Mgr Anatole MILANDOU Archévèque de Brazzaville
Accueil > JOURNAL LA MÉMOIRE > 80 > « En lui seul, le Cardinal Émile Biayenda incarnait plusieurs qualités (...)

LA MÉMOIRE BIAYENDA


 
 
 
 

« En lui seul, le Cardinal Émile Biayenda incarnait plusieurs qualités humaines »

Par la Communauté des Sœurs Dominicaines

Calme, conciliant (apparemment du moins), lorsqu’à Poto-Poto, circulait le bruit qu’on allait l’assassiner, Sœur Martin était allée à l’Évêché, le voir, pour savoir ce qu’il en était de ces bruits et rumeurs, dont il était conscient, mais il restait paisible à son poste, tout en rédigeant son testament.

En lui seul, le Cardinal Émile Biayenda incarnait plusieurs qualités humaines : bon, simple, accueillant, souriant, humble...Et comme vertus, il avait : la compassion, la grande foi, et l’espérance en Dieu. Optimiste, il avait un esprit évangélique et le souci apostolique de communiquer ses convictions. Il savait s’attaquer au mal, au pêché. Le Cardinal Biayenda s’insurgeait contre les situations injustes comme : le mauvais traitement infligé aux veuves, l’expulsion des orphelins du toit paternel et les pauvres. Il était très aimant et miséricordieux envers tous ceux qui l’approchaient, ou vers qui il allait.

Comme Curé de la paroisse St Jean Marie Vianney de Mouléké en 1964, il aimait rendre visites aux familles à domicile.

Il fut, un moment, Mgr Émile Biayenda nous avait interdit de recevoir des postulantes, des vocations, car, obéissant à la consigne de son prédécesseur, Mgr Théophile MBEMBA, qui voulait que toute vocation aille dans la Congrégation autochtone : les Sœurs Congolaises du Rosaire. Plus tard, succédant à Mgr Théophile Mbemba, il a reconnu cette erreur, il est revenu sur la décision.

Nous attribuons au Cardinal Émile BIAYENDA les grâces de plusieurs vocations.

Comme autres témoignages personnels ou souvenirs édifiants, nous retenons, du Cardinal, son amour pour nos familles. La visite et l’accueil que ma mère avait reçus de sa part, à son évêché, sont inoubliables.

Sa délicatesse pour soigner, réconforté, assister Mgr MBEMBA à ses derniers moments, jusqu’à lui chercher, partout les carottes qu’il désirait manger, avant sa mort, nous a vraiment édifiées.

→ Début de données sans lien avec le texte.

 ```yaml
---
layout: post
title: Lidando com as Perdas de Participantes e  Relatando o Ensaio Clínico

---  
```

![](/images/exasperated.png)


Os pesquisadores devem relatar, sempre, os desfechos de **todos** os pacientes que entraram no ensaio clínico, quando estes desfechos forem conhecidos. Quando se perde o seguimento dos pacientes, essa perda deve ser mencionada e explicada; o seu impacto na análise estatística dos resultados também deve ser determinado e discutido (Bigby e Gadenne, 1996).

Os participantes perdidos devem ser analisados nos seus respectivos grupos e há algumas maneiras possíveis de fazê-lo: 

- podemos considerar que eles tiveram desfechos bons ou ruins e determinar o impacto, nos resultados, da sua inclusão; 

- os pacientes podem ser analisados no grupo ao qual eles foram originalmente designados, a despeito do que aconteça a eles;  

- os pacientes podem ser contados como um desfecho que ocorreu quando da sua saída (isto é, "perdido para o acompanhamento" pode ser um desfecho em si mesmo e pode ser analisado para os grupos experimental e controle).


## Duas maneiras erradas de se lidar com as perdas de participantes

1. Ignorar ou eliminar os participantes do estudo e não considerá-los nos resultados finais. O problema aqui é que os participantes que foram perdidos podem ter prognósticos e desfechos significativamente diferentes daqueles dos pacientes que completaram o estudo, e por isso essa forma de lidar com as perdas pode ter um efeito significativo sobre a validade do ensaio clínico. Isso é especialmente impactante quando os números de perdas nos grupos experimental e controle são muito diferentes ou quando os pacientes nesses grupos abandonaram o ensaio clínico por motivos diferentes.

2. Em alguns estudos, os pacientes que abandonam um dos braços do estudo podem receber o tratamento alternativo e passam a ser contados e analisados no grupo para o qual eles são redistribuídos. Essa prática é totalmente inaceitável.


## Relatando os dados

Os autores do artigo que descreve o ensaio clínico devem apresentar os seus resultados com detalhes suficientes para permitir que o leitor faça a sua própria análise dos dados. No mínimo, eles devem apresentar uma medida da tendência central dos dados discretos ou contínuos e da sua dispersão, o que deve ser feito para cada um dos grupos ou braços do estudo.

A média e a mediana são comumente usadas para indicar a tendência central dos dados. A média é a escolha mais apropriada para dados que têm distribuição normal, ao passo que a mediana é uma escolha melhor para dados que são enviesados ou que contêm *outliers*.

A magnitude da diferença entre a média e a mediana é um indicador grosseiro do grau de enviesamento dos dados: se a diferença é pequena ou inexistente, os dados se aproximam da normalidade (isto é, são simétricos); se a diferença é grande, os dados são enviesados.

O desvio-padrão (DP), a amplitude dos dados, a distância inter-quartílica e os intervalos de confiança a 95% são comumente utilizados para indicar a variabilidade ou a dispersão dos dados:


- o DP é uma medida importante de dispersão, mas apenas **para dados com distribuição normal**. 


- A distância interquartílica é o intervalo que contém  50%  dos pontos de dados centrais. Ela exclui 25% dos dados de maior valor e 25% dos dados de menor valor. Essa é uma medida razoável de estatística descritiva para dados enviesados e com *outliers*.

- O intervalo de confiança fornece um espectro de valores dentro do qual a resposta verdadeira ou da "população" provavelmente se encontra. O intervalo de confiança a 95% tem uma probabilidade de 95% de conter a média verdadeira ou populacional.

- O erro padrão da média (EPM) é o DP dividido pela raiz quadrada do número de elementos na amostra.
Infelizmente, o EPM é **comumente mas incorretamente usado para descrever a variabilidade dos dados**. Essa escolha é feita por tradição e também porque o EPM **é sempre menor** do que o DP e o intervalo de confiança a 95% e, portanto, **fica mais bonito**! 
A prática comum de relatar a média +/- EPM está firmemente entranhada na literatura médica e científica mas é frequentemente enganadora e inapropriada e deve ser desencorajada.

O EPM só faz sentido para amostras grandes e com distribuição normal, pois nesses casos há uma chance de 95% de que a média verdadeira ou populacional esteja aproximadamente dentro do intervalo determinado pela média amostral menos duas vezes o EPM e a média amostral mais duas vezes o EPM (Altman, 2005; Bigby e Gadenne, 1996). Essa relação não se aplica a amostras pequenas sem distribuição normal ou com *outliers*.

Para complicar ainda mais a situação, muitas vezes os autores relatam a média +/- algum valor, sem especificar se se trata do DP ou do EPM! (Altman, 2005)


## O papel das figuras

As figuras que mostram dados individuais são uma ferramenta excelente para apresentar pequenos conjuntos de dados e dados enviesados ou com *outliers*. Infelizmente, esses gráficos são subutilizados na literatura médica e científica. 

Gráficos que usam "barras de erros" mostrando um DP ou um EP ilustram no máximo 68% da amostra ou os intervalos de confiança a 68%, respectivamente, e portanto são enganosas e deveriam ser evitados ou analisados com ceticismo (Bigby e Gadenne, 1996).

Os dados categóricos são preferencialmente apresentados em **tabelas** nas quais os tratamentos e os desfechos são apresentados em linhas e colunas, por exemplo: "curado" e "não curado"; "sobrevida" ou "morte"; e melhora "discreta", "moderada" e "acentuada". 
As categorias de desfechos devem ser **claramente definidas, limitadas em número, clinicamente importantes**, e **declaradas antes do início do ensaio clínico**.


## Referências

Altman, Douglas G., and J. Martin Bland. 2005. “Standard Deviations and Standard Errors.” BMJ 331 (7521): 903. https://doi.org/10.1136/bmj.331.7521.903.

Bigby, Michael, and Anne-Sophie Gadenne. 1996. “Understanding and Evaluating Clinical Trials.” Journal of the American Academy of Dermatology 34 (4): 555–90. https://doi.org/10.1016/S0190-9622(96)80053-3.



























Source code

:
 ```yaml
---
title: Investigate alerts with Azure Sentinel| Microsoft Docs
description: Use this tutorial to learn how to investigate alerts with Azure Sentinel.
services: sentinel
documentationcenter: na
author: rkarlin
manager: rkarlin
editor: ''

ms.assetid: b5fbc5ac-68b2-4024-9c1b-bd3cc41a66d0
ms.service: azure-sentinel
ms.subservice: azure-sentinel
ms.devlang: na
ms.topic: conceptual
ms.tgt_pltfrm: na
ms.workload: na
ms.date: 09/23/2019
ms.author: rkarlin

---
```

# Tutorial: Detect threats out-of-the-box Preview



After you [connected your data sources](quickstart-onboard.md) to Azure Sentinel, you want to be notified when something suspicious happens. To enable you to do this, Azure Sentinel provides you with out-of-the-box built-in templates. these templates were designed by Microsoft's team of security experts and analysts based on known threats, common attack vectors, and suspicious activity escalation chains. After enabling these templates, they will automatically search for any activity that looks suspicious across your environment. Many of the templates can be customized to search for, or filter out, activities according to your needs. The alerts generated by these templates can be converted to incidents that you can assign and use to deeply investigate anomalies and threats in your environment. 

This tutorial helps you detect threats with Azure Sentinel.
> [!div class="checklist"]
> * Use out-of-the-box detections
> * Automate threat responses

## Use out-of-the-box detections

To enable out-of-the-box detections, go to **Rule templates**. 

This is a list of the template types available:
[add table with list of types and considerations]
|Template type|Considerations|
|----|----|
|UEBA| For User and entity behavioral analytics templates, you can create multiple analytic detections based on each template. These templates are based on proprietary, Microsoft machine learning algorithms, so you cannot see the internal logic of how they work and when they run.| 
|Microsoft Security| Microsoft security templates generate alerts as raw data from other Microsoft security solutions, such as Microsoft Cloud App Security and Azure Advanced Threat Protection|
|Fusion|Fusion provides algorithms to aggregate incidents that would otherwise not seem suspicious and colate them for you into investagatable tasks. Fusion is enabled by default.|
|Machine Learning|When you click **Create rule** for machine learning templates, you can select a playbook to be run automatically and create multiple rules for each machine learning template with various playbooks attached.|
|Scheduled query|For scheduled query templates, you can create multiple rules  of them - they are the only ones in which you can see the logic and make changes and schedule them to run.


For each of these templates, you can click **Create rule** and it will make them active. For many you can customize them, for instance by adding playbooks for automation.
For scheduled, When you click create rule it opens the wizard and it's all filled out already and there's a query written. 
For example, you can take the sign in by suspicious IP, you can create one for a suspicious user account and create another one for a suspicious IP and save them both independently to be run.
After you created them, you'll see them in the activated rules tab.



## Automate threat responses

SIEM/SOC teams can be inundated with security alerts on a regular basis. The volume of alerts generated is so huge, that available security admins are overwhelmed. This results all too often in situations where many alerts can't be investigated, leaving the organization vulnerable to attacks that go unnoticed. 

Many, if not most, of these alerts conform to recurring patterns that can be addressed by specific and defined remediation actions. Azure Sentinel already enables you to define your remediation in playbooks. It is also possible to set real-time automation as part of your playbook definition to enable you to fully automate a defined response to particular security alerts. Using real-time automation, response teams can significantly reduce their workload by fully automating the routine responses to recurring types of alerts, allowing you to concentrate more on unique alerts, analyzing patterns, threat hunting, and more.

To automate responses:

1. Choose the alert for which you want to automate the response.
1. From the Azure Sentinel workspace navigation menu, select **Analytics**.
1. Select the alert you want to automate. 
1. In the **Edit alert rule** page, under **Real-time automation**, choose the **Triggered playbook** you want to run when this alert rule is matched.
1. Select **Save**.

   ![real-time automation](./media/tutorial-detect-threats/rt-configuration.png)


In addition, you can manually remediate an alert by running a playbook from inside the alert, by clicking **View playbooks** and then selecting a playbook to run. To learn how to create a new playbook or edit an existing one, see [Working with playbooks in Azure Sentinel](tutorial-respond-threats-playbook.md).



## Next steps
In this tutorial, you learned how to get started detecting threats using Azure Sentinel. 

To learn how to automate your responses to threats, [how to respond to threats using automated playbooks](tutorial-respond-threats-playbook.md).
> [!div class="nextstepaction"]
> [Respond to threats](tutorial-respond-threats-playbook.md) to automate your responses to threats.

Communauté des Sœurs Dominicaines
Sous la direction de Sr Martin
10, rue Mbochis Brazzaville

 



 

Jamais Émile Biayenda ne descendait à l’eau tant qu’il y avait des filles

Par Léon LEBANITOU,
30 rue Kinkala Moungali – Brazzaville

Émile BIAYANDA fut mon ami d’école, à la « mission catholique de Kindamba ». Nous sommes rentrés ensemble et nous étions dans la même classe. C’est le 4 août 1940 que nous nous sommes séparés, lorsqu’il devait se rendre à Boundji, pour y continuer ses études.

Mon confrère d’alors était très bien et était différent des internes de la mission. Il participait à toutes les activités : les cours qui se terminaient à 16h 15mn.

Ensuite, nous allions aux travaux champêtres et, après le bain, nous rentrions à la mission. A la rivière, il fallait se bousculer, se battre, pour puiser l’eau et des filles et garçons ensemble. Mais, jamais, Émile ne descendait à l’eau tant qu’il y avait des filles. Il attendait, du haut de la montagne, que la dernière soit montée ; pour descendre, à son tour. En tout cas, il prenait tout son temps.

Émile avait souvent ses bras croisés par derrière, priait à tout moment. Il ne prenait jamais part au jeux bruyants et ne jouait ni au ballon ni au « kongo ». Il ne se disputait avec personne.

Émile BIAYENDA aimait la justice et l’égalité entre nous. Il était compatissant envers ceux qui souffraient. Par exemple, quand c’était son tour de partager la ration, il n’était pas content de s’apercevoir que quelqu’un n’ait pas eu sa part. Il était ferme et exigent envers lui même. En tout cas il aimait prier. Il n’avait jamais parlé de sa vocation. De caractère, il était calme, très obéissant. Il est venu à la mission, en 1937, et en est parti en 1940.